This repository contains slides for and any additional resources related to the "Integrating reproducibility into the undergraduate statistics curriculum" talk at JSM 2016 in Chicago, IL.
- When: Wed, 8/3/2016, 8:30 AM - 10:20 AM
- Where: CC-W196c
- Line up:
- 8:35 AM - Reproducibility for All and Our Love/Hate Relationship with Spreadsheets — Jennifer Bryan, University of British Columbia
- 8:55 AM - Steps Toward Reproducible Research — Karl W. Broman, University of Wisconsin - Madison
- 9:15 AM - Enough with Trickle-Down Reproducibility: Scientists, Open This Gate! Scientists, Tear Down This Wall! — Karthik Ram, University of California at Berkeley
- 9:35 AM - Integrating Reproducibility into the Undergraduate Statistics Curriculum — Mine Cetinkaya-Rundel, Duke University
- 9:55 AM - Discussant: Yihui Xie, RStudio
- Chair: Amelia McNamara (filling in for Ben Baumer)

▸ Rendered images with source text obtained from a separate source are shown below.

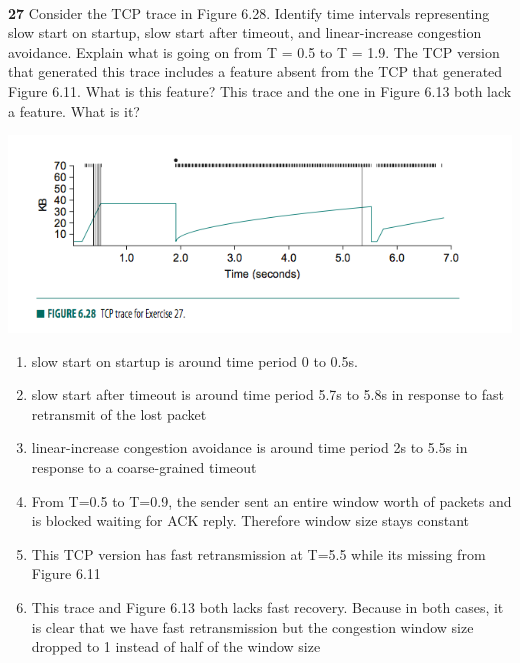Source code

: \documentclass[11pt]{article}
\begin{document}
$ $\\
\textbf{27} Consider the TCP trace in Figure 6.28. Identify time intervals representing slow start on startup, slow start after timeout, and linear-increase congestion avoidance. Explain what is going on from T = 0.5 to T = 1.9. The TCP version that generated this trace includes a feature absent from the TCP that generated Figure 6.11. What is this feature? This trace and the one in Figure 6.13 both lack a feature. What is it? 

\includegraphics[width=\textwidth]{tcptrace.png}

\begin{solution}
    \begin{enumerate}
        \item slow start on startup is around time period 0 to 0.5s. 
        \item slow start after timeout is around time period 5.7s to 5.8s in response to fast retransmit of the lost packet
        \item linear-increase congestion avoidance is around time period 2s to 5.5s in response to a coarse-grained timeout
        \item From T=0.5 to T=0.9, the sender sent an entire window worth of packets and is blocked waiting for ACK reply. Therefore window size stays constant
        \item This TCP version has fast retransmission at T=5.5 while its missing from Figure 6.11
        \item This trace and Figure 6.13 both lacks fast recovery. Because in both cases, it is clear that we have fast retransmission but the congestion window size dropped to 1 instead of half of the window size
    \end{enumerate}
\end{solution}
\end{document}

The issue of reproducibility often comes up in the context of published research and the need to accompany such research with the data, analyses, software/code necessary to recreate the results. As statistics educators who teach data analysis, we should be instilling best practices in students as early as possible. We advocate for teaching data analysis at all levels of the statistics curriculum using a completely reproducible framework so that the new researchers we train have no other workflow than a reproducible one. Additionally, as statisticians we should be marshaling efforts for promoting reproducible data analysis practices in other disciplines as well. While all this might sound like a tall order at first, modern tools for literate programming (e.g. R Markdown) and systems for version control (e.g. GitHub, Open Science Framework) paired with carefully designed curricula that integrate the use of these tools early and often make this goal easier to attain than ever before. In this talk we will share experiences from undergraduate courses and research experiences teaching and practicing reproducible data analysis. We will also discuss collaborative efforts with non-statisticians for developing and promoting the use of a reproducible data analysis protocol.
- Intro:
- Two pronged approach to spreading reproducibility:
- Convince researchers to change their workflows and adopt reproducible ones
- Train new researchers who have no other workflow -- this talk focused on this prong
- Research / teaching:
- Often comes up in the context of published research and the need to accompany such research with the complete data and analyses, including software/code
- Educators who teach data analysis should be instilling best practices in students before they set out to do research
- Two pronged approach to spreading reproducibility:
- Share experiences from undergraduate courses that teach data analysis within a reproducibile framework
- Intro stat
- Toolkit: R + RStudio + R Markdown
- Address common concern: Can students handle it? Oh yeah!
- Scripting vs. GUI
- Scripting + RR tools: In fact, this workflow makes it easier to learn R since
- keeps workspace clean,
- keeps code organized,
- code + output always together, and
- syntax highlighting
- More course info:
- Course website: https://www.stat.duke.edu/courses/Spring16/sta101.001/
- Course materials: https://github.com/mine-cetinkaya-rundel/sta101-s16
- Intro data science
- Toolkit: R + RStudio + R Markdown + git + Github
- Address common concern: Can students handle it? Yes,
- But need to make instruction of workflow part of the curriculum
- Can't just hope students will figure it out
- More course info:
- Course website: https://www.stat.duke.edu/courses/Fall15/sta112.01/
- Course materials: https://github.com/mine-cetinkaya-rundel/sta112_f15
- Advanced stat computing
- Toolkit: R + RStudio + R Markdown + git + Github + Testing / Continuous Integration
- More info at http://bit.ly/statcomp_jsm2016
- Lesson: grow toolkit along with the complexity of computation
- Materials:
- Course website: http://www.stat.duke.edu/~cr173/Sta323_Sp16/
- Course materials: https://github.com/Sta323-Sp16
- Intro stat
- 2016/2017 projects: Carry the theme of reproducibility through the entire major with a capstone course and senior thesis that is fully reproducible
- Need instructor buy-in
- Needs to be part of the assessment
- Easily adoptable workflow helps
- More comments on toolkit:
- R / RStudio: Recommended
- But R not necessary:
- Any scripting language might work
- Even though the overhead in some might be more than others
- Pleasant side-effects:
- For instructor: easy Q&A + easy grading
- For student: easy collaboration + self promotion